旬選ジャーナル 目利きが選ぶ一押しニュース

▼〈続報真相 東南アジア的「縁故主義」と日本 忍び寄る「独裁」の影〉 6月30日、毎日新聞夕刊(筆者=井田純)

 森友・加計学園をめぐる問題で、珍妙な愛国教育が「戦前回帰」と指摘され、官僚の忖度がナチス・ドイツの「先回り服従」などと比較されて久しい。

 こうした歴史の参照はもちろん大切だが、二言目にはやれ東条英機だ、やれヒトラーだとの批判は食傷気味だ。まして安倍晋三政権を叩けるのであれば、どんな強引な歴史の引用でも許されるといわんばかりの言説は、穏健なひとびとの反発を招きつつある。ワンパターンな攻撃は、批判の矛先をかえって鈍らせかねない。歴史を生業とするわたしも、深く自省しているところである。

 そんななか、毎日新聞の特集ワイドの記事にはハッとさせられた。東南アジア諸国の縁故主義と安倍政権のそれを比較検討する、新鮮な試みだったからだ。

 筆者の井田純は、かつて東南アジア諸国に駐在した記者。かれは、東日本大震災の被災地で、ある光景を目にした。それは、安倍昭恵夫人が巨大防潮堤建設計画について見直しを求める住民のシンポジウムや集会にたびたび足を運び、「主人に伝えます」などと発言して拍手を浴びる姿だった。「権力者側と関係を築くことで何かを得ようとする姿が途上国での光景と重な」った。

「桜を見る会」での安倍晋三夫妻 ©文藝春秋

 権力者が身内や取り巻きを重用することを縁故主義という。その対象が身内の場合ネポティズム、取り巻きの場合クローニズムと呼ぶ。これがはびこると、ひとびとは「おこぼれ」を求めて権力者の身内や取り巻きに群がっていく。

 フィリピンでは、旧宗主国である米国の影響で、官僚組織の構築よりも選挙が重視された。その結果、極度の政治主導が進み、ビジネスの許認可権が政治家に集まり、公権力の私物化が生じた。

 1965年から約20年にわたって最高指導者として君臨したマルコス元大統領とその妻イメルダは、その象徴だった。

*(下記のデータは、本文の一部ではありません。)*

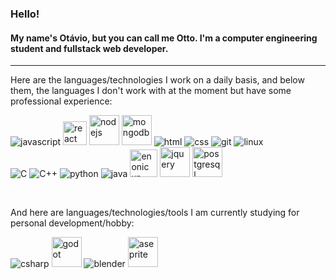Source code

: ### Hello!

#### My name's Otávio, but you can call me Otto. I'm a computer engineering student and fullstack web developer.

***

Here are the languages/technologies I work on a daily basis, and below them, the languages I don't work with at the moment but have some professional experience:
<div style="display: inline;">
    <img src="https://img.icons8.com/color/48/000000/javascript--v1.png" title="javascript" />
    <img width="38" height="38" margin-top: "-2px" src="https://img.icons8.com/office/38/react.png" title="react"/>
    <img width="48" height="48" src="https://img.icons8.com/color/48/nodejs.png" title="nodejs"/>
    <img width="48" height="48" src="https://img.icons8.com/color/48/mongodb.png" title="mongodb"/>
    <img src="https://img.icons8.com/color/48/000000/html-5--v1.png" title="html" />
    <img src="https://img.icons8.com/color/48/000000/css3.png" title="css" />
    <img src="https://img.icons8.com/color/48/000000/git.png" title="git" />
    <img src="https://img.icons8.com/color/48/000000/linux--v1.png" title="linux" />
    <div></div>
    <img src="https://img.icons8.com/color/48/000000/c-programming.png" title="C" />
    <img src="https://img.icons8.com/color/48/000000/c-plus-plus-logo.png" title="C++" />
    <img src="https://img.icons8.com/color/48/000000/python--v1.png" title="python" />
    <img src="https://img.icons8.com/color/48/000000/java-coffee-cup-logo--v1.png" title="java" />
    <img src="https://raw.githubusercontent.com/enonic/xp/master/misc/logo.png" style="height: 44px" title="enonic xp" />
    <img src="https://cdn.jsdelivr.net/gh/devicons/devicon/icons/jquery/jquery-plain-wordmark.svg" style="width: 48px" title="jquery" />
    <img src="https://cdn.jsdelivr.net/gh/devicons/devicon/icons/postgresql/postgresql-original.svg" style="width: 48px" title="postgresql" />
</div>

&nbsp;
<!-- 
these are the languages / technologies I am currently studying / plan on study for work purposes:
<div style="display: inline;">
    <img src="https://cdn.jsdelivr.net/gh/devicons/devicon/icons/react/react-original.svg" style="width: 48px" title="react" />
    <img src="https://cdn.jsdelivr.net/gh/devicons/devicon/icons/typescript/typescript-original.svg" style="width: 48px" title="typescript" />
    <img src="https://cdn.jsdelivr.net/gh/devicons/devicon/icons/docker/docker-plain.svg" style="width: 55px" title="docker" />
    <img src="https://cdn.jsdelivr.net/gh/devicons/devicon/icons/vuejs/vuejs-original.svg" style="width: 48px" title="vue" />
    <img src="https://cdn.jsdelivr.net/gh/devicons/devicon/icons/graphql/graphql-plain.svg" style="width: 48px" title="graphql" />
    <img src="https://cdn.jsdelivr.net/gh/devicons/devicon/icons/gradle/gradle-plain.svg" style="width: 48px" title="gradle" />
</div>

&nbsp;

 -->
And here are languages/technologies/tools I am currently studying for personal development/hobby:
<div style="display: inline;">
    <img src="https://img.icons8.com/color/48/000000/c-sharp-logo.png" title="csharp" />
    <img src="https://cdn.jsdelivr.net/gh/devicons/devicon/icons/godot/godot-original.svg" style="width: 48px" title="godot" />
    <!--
    <img src="https://img.icons8.com/nolan/64/unreal-engine.png" style="width: 48px" title="unreal" />
    <img src="https://img.icons8.com/fluency/48/000000/unity.png" title="unity" />
    -->
    <img src="https://img.icons8.com/fluency/50/000000/blender-3d.png" title="blender" />
    <img src="https://img.icons8.com/dusk/64/000000/aseprite.png" style="width: 48px" title="aseprite" />
</div>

 同じことは、スハルト政権を経たインドネシアについてもいえるという。

 東南アジア諸国の縁故主義は、独裁政権が倒れた今日でもなくなっていない。市民側にも、違法な行為を見逃してもらえるなど、短期的な恩恵があるからだ。

 日本でも政治家とのコネが昔から利用されてきたとはいえ、さすがに東南アジア諸国ほどではないように思われる。

 だが、フィリピン政治が専門の名古屋大学大学院准教授の日下(くさか)渉は、記事のなかでこう指摘する。

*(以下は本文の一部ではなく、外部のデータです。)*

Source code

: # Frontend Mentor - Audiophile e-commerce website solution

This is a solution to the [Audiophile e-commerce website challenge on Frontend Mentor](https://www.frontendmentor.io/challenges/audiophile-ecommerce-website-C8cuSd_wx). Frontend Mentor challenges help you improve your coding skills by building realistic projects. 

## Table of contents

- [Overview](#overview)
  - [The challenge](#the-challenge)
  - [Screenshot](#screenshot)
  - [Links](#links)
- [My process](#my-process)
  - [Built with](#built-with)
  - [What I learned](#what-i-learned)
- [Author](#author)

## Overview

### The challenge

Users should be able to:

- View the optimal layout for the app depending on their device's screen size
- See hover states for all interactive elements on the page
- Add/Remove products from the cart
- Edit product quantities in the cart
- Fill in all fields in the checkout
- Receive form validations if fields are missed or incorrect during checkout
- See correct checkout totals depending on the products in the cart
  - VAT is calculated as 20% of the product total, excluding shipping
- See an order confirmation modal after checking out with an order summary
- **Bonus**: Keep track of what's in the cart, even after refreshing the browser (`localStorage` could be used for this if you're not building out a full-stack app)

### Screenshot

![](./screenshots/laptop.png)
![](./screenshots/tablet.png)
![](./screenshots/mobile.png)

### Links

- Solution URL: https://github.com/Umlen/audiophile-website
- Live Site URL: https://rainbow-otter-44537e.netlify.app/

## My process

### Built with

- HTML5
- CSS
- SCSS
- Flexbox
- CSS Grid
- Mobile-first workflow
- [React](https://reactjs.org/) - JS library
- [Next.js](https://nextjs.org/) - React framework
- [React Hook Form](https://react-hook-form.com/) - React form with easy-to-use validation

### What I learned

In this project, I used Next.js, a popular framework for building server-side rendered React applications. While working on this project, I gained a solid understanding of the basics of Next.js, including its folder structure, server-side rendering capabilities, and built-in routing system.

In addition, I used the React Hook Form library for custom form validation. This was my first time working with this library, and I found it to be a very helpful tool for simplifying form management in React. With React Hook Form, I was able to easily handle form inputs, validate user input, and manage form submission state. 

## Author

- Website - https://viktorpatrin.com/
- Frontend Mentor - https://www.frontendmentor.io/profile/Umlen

「政治主導による官邸への権限集中で、官僚的手続きの重要性が相対的に低下しました。一方、規制緩和の過程で、市場参入者を選別する権限も政治権力が握る構造が生まれやすくなるのです」

 つまり、これまで正しいとされてきた政治主導と規制緩和が、縁故主義の弊害を日本にもたらしかねないというのである。この指摘はたいへん興味深い。

 考えてみれば、森友・加計学園問題でも、権力者側との近さがたくみに利用された。両学園は、昭恵夫人を名誉職で迎えた。行政機関も、彼女のフェイスブックに投稿された写真などを参照した。

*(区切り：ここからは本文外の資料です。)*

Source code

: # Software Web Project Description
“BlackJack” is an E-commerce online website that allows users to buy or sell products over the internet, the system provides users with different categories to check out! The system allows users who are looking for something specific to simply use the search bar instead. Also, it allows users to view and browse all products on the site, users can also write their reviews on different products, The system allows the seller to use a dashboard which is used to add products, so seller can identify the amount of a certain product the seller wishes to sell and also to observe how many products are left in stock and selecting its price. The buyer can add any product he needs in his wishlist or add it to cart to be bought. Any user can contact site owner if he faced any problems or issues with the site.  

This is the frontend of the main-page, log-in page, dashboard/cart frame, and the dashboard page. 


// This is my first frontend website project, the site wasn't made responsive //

 もっとも、こうした比較検討は、安倍夫妻を日本のマルコスやイメルダなどとレッテル張りすることで終わってはなるまい。必要なのは、さまざまな事例を引きつつ、柔軟に政権批判を行うことだ。

 日本は特別に清廉な先進国ではない。ときに意外な「途上国」とも交差しうる。世界情勢が大きく変わりゆくなかで、地域研究の成果を取り込みつつ、新しい比較の図式を作らなければならない。

 アカデミズムが研究の細分化に悩むというならば、メディアこそがまさに媒介とならねばなるまい。この記事は、そのよき一例として意義があると考える。